Problem requirements: Where does "interval" appear in the data? Return each line that holds it.

Data under study:
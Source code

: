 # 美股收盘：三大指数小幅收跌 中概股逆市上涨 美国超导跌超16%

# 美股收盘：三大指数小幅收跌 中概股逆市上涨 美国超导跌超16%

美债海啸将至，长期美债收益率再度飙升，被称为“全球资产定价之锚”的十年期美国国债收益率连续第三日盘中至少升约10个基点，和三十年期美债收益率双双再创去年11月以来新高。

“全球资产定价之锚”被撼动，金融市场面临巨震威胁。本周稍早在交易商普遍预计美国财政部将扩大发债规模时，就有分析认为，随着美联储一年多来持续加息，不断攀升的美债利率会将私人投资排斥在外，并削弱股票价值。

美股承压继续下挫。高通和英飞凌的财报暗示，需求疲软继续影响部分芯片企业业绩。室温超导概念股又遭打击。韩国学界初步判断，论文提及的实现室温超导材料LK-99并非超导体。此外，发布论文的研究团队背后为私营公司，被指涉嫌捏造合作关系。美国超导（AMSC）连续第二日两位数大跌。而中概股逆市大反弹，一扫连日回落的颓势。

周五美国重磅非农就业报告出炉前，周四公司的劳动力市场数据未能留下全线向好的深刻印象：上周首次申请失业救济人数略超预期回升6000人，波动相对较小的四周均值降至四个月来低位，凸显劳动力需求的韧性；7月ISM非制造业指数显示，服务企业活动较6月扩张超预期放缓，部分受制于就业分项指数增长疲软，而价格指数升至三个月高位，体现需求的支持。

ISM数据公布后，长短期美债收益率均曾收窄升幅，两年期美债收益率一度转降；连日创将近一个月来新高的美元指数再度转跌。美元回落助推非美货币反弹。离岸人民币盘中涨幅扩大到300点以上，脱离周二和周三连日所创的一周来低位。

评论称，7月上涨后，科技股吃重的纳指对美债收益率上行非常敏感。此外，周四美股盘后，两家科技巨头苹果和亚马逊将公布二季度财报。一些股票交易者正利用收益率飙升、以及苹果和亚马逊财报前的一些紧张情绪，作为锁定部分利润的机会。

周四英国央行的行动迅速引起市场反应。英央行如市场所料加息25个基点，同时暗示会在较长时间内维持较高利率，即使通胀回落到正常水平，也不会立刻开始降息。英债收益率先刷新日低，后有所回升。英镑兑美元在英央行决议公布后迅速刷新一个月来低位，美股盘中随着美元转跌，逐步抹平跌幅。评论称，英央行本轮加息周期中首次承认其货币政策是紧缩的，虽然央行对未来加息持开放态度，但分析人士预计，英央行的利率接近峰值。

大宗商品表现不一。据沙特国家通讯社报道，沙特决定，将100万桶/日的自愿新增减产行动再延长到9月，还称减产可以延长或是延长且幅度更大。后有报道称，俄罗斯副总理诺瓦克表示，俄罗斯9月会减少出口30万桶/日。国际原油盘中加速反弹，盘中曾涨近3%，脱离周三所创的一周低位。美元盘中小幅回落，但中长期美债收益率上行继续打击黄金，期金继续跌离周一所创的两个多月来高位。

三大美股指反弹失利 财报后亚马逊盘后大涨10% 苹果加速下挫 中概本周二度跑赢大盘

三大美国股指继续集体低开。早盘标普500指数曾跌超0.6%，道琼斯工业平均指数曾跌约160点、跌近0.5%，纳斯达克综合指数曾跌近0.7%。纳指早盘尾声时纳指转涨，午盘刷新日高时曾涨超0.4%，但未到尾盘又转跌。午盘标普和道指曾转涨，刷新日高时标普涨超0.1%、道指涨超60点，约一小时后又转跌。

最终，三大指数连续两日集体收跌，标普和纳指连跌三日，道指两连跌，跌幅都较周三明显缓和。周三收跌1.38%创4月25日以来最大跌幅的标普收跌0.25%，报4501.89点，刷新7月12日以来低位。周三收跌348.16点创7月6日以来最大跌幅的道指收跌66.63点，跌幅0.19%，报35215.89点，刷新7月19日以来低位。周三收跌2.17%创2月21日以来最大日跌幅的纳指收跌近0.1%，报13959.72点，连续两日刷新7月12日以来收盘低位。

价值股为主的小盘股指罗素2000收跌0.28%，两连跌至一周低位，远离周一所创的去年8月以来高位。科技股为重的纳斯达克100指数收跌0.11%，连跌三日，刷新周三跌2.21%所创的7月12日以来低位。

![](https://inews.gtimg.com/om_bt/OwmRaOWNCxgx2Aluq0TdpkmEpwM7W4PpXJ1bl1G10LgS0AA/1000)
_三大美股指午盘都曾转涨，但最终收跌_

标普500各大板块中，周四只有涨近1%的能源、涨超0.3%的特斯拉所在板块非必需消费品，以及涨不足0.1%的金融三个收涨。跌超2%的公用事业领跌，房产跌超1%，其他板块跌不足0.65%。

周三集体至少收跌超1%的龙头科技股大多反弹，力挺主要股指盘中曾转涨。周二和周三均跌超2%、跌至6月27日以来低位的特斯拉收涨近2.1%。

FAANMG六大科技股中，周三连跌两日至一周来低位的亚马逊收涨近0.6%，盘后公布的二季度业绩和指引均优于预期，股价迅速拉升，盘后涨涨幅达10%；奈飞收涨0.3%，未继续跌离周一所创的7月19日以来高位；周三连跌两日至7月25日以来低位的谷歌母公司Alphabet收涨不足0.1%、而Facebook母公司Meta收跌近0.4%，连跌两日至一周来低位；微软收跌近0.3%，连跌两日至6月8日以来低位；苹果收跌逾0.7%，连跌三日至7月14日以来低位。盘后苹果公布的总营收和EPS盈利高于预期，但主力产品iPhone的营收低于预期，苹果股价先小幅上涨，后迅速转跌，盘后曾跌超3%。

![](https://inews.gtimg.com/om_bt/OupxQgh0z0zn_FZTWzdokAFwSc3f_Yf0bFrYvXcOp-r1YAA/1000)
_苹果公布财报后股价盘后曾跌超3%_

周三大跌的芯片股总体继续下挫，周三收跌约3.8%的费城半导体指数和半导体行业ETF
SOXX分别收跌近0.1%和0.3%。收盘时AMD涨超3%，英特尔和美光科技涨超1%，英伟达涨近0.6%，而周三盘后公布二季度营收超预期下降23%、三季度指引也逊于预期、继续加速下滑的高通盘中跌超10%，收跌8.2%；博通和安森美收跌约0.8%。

==

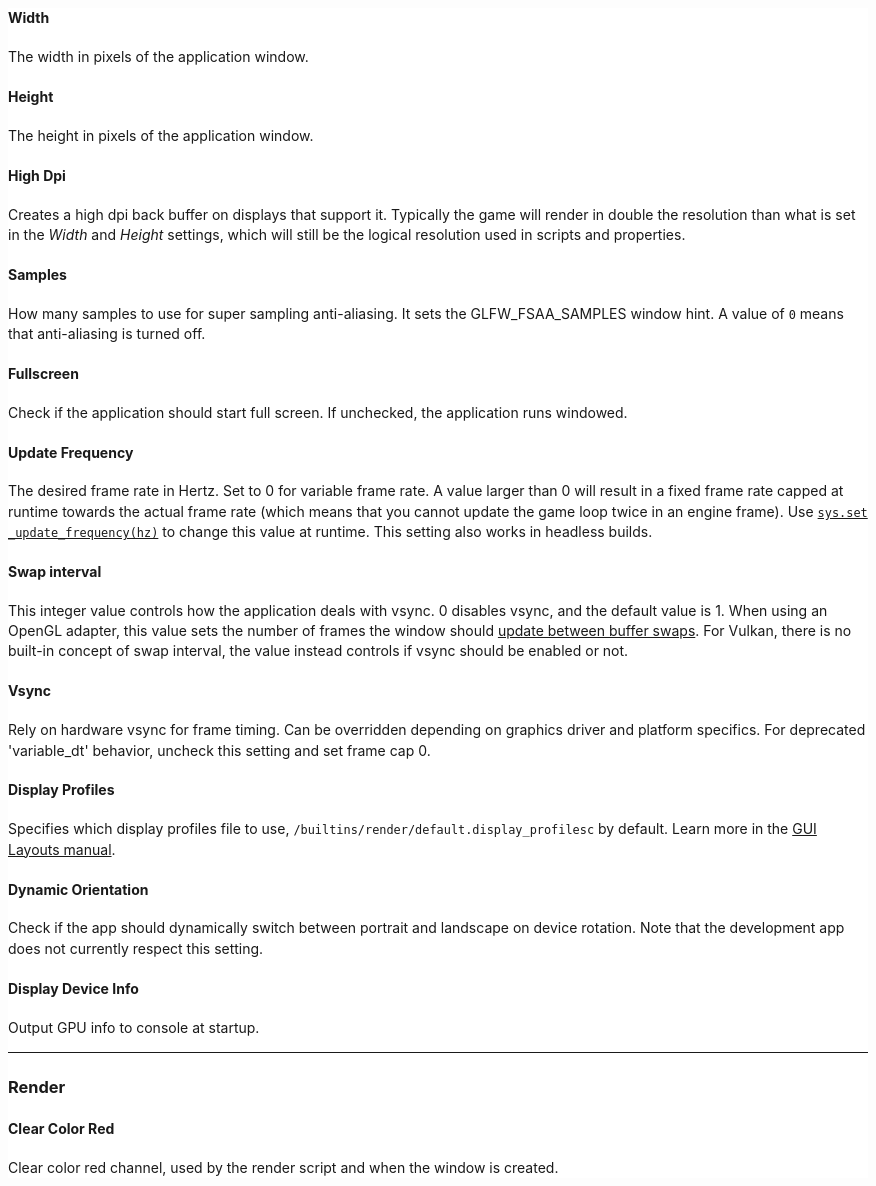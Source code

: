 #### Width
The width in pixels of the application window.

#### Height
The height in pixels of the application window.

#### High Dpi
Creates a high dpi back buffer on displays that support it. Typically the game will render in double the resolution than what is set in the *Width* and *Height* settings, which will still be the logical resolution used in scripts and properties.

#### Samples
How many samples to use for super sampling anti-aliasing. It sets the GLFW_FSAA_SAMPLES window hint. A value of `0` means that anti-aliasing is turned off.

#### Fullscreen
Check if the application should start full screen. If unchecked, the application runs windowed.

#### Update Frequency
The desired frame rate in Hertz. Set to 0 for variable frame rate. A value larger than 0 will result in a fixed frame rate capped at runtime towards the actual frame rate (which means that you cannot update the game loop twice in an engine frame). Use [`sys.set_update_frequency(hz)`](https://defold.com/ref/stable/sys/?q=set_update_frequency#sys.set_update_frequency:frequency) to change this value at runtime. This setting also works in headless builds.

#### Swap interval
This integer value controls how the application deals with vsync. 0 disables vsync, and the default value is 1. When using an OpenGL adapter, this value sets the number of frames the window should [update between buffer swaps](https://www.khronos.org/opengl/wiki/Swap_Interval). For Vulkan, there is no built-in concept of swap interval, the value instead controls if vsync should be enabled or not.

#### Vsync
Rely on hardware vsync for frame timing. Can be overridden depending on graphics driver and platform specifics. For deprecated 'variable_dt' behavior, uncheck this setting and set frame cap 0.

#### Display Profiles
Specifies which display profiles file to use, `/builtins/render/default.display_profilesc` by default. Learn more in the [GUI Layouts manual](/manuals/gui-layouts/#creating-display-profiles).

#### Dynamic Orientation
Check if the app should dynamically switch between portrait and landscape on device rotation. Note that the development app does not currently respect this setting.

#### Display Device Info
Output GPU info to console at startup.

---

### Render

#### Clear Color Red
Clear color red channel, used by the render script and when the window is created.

Result of this exercise:
#### Swap interval
This integer value controls how the application deals with vsync. 0 disables vsync, and the default value is 1. When using an OpenGL adapter, this value sets the number of frames the window should [update between buffer swaps](https://www.khronos.org/opengl/wiki/Swap_Interval). For Vulkan, there is no built-in concept of swap interval, the value instead controls if vsync should be enabled or not.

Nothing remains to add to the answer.